**Task to carry out**: Report only how many lines in the listing below contain the string "dataset".

**Given entries**:
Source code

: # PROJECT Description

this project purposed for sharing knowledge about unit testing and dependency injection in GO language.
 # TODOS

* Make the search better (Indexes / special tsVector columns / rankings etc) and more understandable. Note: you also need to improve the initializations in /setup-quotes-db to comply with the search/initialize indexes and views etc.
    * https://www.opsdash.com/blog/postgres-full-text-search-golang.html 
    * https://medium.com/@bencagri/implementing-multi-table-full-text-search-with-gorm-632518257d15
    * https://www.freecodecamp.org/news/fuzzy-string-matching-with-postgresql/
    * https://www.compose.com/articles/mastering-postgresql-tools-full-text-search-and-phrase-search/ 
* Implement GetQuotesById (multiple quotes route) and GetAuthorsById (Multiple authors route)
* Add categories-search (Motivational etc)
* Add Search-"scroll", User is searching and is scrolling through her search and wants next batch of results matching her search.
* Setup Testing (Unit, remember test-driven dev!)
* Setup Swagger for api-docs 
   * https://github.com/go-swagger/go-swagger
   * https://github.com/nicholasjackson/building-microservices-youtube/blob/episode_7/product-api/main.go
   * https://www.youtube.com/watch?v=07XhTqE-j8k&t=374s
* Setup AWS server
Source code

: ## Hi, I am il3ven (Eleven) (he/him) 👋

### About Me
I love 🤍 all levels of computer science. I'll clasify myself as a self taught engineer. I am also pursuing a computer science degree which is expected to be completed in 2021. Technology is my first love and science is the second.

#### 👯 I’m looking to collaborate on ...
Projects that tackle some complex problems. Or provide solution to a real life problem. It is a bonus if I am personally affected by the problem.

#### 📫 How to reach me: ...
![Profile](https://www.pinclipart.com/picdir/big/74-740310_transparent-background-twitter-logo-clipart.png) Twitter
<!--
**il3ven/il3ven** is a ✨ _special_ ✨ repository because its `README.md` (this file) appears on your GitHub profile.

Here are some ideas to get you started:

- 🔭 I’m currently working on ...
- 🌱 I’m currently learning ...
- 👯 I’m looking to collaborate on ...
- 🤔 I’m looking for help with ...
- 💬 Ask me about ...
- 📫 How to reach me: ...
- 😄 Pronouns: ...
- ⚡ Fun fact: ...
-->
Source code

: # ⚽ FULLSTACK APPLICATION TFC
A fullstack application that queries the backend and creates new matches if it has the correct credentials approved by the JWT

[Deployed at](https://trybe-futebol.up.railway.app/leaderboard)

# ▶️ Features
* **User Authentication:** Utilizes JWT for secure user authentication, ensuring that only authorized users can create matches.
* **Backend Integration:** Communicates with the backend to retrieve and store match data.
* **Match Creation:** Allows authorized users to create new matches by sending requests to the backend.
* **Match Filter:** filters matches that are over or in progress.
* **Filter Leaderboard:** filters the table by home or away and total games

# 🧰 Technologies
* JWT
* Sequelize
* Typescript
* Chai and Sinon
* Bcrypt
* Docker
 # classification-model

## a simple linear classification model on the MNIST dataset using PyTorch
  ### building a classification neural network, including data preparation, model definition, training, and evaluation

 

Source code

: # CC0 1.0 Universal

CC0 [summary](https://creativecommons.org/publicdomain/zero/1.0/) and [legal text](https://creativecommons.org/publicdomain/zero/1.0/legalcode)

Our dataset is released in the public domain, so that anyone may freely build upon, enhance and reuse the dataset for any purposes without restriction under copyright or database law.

**Result of this task**: 2